The word "JavaScript" may appear in lines of the data below. Say how many lines hold it, giving only the number.

[Dataset records]
>>>>>
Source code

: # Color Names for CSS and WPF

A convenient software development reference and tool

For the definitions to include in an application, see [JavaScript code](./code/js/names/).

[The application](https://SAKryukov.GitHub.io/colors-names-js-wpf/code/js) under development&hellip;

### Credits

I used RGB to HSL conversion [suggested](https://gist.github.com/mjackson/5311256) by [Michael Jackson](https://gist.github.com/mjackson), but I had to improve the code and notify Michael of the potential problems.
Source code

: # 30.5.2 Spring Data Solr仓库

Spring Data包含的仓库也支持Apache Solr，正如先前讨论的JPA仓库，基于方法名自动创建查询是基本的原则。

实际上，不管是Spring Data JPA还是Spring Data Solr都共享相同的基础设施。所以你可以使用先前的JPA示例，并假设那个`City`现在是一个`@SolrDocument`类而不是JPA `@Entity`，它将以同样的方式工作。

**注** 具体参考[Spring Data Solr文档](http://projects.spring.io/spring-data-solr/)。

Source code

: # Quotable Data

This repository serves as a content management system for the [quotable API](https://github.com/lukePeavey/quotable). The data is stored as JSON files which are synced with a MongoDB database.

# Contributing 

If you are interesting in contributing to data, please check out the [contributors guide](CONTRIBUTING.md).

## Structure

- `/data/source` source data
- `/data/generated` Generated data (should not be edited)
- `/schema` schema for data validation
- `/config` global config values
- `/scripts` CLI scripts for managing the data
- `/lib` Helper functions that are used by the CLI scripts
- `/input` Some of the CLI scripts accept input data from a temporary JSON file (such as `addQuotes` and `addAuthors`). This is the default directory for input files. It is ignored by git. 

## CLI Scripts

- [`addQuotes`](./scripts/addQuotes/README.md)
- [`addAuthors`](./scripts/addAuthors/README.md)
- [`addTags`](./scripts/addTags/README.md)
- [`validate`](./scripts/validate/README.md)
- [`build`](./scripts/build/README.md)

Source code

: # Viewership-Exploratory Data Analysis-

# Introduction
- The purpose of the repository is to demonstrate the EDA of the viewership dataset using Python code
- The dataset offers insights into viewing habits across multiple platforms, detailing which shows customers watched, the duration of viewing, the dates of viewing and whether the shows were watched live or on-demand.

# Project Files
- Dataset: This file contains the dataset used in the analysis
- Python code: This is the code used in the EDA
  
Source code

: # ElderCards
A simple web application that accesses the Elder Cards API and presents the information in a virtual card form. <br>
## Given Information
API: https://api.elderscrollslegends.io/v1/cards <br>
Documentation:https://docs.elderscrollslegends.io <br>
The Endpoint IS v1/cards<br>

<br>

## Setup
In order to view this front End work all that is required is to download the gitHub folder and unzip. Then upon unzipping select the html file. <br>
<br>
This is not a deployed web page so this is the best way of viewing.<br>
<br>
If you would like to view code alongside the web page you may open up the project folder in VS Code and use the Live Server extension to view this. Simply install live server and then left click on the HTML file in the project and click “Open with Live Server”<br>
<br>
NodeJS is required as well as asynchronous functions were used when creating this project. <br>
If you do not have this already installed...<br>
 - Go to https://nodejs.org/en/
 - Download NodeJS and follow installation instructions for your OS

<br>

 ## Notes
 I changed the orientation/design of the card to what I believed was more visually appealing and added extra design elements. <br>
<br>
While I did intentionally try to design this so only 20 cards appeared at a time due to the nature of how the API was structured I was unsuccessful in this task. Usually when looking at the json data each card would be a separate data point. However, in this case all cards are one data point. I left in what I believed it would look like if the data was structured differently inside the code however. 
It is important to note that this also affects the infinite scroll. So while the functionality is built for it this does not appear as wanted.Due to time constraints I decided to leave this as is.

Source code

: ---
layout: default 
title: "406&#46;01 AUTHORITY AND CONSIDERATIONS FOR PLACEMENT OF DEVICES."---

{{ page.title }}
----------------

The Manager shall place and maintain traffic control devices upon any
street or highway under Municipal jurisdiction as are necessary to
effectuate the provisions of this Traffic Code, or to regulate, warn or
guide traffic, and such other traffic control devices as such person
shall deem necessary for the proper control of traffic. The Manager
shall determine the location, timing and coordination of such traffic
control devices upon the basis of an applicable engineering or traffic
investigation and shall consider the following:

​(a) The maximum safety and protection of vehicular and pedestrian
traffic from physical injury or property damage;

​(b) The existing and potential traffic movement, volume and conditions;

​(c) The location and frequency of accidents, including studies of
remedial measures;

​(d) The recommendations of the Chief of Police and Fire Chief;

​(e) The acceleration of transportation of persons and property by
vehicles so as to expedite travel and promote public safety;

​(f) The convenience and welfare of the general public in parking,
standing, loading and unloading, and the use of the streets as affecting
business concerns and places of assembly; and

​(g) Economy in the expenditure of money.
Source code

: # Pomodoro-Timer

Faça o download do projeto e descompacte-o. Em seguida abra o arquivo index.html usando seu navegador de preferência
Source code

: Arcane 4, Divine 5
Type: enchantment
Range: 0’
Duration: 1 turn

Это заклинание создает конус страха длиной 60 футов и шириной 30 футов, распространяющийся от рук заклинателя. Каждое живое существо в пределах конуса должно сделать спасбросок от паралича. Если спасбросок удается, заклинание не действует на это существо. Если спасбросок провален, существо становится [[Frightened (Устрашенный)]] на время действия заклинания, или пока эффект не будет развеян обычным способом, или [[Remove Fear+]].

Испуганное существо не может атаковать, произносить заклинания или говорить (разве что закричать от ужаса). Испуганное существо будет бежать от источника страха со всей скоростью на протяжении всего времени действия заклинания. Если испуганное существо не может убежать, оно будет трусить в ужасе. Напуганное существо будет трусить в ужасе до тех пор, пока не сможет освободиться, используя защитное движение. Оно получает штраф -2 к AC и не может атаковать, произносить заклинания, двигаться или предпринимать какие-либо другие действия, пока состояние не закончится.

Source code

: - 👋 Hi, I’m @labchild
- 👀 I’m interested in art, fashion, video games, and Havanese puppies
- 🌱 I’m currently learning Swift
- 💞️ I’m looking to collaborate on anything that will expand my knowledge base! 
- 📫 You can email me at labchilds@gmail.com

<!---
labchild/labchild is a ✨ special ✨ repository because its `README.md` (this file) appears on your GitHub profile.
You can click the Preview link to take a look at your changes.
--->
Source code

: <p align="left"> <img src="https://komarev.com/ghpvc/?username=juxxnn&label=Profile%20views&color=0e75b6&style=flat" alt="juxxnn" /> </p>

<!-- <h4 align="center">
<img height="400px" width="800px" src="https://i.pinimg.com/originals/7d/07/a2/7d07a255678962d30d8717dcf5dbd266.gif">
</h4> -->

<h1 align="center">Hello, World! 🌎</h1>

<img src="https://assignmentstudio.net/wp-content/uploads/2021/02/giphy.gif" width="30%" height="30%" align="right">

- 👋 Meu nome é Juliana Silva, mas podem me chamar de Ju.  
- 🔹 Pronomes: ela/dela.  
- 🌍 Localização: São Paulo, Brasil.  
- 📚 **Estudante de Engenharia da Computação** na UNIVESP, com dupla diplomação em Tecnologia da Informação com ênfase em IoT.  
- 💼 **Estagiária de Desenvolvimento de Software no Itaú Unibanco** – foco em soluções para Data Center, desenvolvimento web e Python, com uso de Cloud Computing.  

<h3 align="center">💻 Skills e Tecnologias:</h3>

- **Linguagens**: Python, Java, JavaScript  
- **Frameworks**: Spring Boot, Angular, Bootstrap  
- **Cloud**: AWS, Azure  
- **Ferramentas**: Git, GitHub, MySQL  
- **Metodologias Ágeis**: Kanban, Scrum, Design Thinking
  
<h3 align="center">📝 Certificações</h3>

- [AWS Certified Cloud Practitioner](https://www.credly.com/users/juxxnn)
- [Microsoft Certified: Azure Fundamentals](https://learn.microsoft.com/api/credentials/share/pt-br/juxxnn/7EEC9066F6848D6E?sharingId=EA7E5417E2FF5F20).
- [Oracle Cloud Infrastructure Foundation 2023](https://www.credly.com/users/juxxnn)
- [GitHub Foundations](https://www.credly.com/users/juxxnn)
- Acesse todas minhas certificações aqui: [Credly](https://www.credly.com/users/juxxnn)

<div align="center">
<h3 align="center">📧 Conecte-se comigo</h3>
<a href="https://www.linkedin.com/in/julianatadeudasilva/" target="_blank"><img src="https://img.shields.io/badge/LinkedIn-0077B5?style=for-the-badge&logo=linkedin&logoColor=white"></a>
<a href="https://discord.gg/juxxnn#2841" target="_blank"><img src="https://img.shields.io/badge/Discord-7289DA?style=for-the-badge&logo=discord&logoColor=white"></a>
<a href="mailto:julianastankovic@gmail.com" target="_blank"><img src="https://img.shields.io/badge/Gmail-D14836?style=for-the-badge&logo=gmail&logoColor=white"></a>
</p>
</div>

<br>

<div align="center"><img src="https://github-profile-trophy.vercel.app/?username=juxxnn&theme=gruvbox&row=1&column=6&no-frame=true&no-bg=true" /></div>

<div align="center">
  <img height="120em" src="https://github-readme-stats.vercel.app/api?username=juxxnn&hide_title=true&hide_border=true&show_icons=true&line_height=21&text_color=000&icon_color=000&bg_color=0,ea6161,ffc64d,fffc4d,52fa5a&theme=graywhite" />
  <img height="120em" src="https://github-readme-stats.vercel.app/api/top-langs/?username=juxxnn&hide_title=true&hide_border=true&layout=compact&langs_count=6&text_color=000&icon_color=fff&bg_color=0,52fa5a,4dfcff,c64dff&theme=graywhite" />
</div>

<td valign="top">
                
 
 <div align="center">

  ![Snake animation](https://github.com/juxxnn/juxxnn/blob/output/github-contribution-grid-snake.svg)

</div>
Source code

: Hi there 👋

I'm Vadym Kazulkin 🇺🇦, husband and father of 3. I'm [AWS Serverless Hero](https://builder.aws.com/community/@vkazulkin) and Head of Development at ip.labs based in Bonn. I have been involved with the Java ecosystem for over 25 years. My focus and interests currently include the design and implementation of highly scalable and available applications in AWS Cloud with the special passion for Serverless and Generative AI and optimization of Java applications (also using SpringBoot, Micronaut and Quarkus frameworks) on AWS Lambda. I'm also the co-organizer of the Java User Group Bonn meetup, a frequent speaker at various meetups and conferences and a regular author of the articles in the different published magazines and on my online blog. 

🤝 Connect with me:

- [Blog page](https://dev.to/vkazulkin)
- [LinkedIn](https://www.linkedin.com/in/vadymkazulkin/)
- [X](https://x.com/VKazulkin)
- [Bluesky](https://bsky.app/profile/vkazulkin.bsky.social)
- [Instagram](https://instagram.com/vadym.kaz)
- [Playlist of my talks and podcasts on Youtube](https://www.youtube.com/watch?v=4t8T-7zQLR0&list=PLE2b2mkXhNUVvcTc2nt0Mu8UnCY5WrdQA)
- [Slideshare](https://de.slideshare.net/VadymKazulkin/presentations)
<<<<<
Output of the exercise — 2